You tune your mind by centering it – focusing on something like the breath. This steady’s it - and then by setting positive intentions for your day or your exam.

There are many practices that only take one to two minutes that can help.

There is a lot of wisdom in that phrase we often hear: ‘ Just take 5 deep breaths’. That alone can be a game changer. Deep breathing activates your parasympathetic nervous system. This sends a signal to your brain that you’re safe and don’t need to use your fight, flight, or freeze response. This also brings more oxygen to your brain and calms your body. Being centred and steady enables you to focus.

Before any practice, sit comfortably and close your eyes.

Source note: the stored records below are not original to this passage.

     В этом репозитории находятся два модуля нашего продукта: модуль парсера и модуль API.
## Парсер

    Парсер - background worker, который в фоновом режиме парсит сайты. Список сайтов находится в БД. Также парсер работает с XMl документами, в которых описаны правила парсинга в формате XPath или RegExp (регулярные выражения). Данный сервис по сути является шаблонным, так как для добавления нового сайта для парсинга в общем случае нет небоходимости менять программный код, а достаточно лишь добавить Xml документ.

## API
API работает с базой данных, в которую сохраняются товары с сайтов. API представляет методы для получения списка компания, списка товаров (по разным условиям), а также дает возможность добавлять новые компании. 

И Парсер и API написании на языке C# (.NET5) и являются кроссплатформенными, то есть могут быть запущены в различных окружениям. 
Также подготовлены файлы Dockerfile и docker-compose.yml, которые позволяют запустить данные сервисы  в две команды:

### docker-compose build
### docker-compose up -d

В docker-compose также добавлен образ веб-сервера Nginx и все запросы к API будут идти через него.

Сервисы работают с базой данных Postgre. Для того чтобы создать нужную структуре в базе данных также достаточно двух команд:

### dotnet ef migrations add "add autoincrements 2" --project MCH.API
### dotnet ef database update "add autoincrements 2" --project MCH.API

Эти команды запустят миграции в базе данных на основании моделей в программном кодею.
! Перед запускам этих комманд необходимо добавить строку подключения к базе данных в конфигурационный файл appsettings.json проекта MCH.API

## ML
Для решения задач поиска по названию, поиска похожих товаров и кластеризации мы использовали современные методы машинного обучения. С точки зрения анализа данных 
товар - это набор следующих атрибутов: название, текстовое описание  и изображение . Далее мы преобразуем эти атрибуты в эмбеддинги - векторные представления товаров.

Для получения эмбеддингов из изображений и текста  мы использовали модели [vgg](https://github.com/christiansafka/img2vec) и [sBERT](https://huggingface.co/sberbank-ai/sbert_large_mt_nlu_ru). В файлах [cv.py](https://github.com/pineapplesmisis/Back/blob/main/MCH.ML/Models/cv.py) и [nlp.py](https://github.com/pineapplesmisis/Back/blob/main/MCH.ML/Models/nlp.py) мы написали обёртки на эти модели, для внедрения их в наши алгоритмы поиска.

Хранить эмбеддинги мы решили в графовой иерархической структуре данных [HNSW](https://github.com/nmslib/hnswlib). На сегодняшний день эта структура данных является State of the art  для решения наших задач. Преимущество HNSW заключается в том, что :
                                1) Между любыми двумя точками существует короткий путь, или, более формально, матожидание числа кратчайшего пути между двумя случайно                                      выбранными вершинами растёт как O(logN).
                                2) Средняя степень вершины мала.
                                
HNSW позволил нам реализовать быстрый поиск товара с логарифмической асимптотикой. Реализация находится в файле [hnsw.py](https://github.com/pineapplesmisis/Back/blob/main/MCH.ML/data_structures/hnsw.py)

This naturally turns your attention inward.

And focusing on your breath, you naturally disentangle from all of the thoughts of your day and life and the outward stresses.

Box breathing is a practice used by the Navy seals that involves breathing in for a count of four (counting in your mind), holding your breath for a count of four exhaling for a count of four and again holding your breath for a count of four. Another practice that works very well involves clenching your fists while inhaling deeply – and then releasing both your breath and your hands slowly.

And during exams, remember to be kind to yourself. Set yourself up for success. Make life as easy as possible. Plan and maintain a good routine each day. Make sure there is time for relaxation and exercise. Eat well. Get enough sleep. Study when you are studying but don’t worry about it when you are not. Don’t load pressure on yourself.

Stay focussed on what you can do and what you can control. Avoid conversations that agitate you. Stay away from people who are talking about the worst case scenario all the time. Spend time with people that help you keep things in the right perspective. Ask for help if you need it. Keep caffeine to a minimum and drink lots of water. Fresh air and sunlight are very energising.

Do your best each day. Now is not the time to think long-term. If stress arises, go back to focusing on your breath and being steady. And then continue with your plan and routine. Best of luck everyone!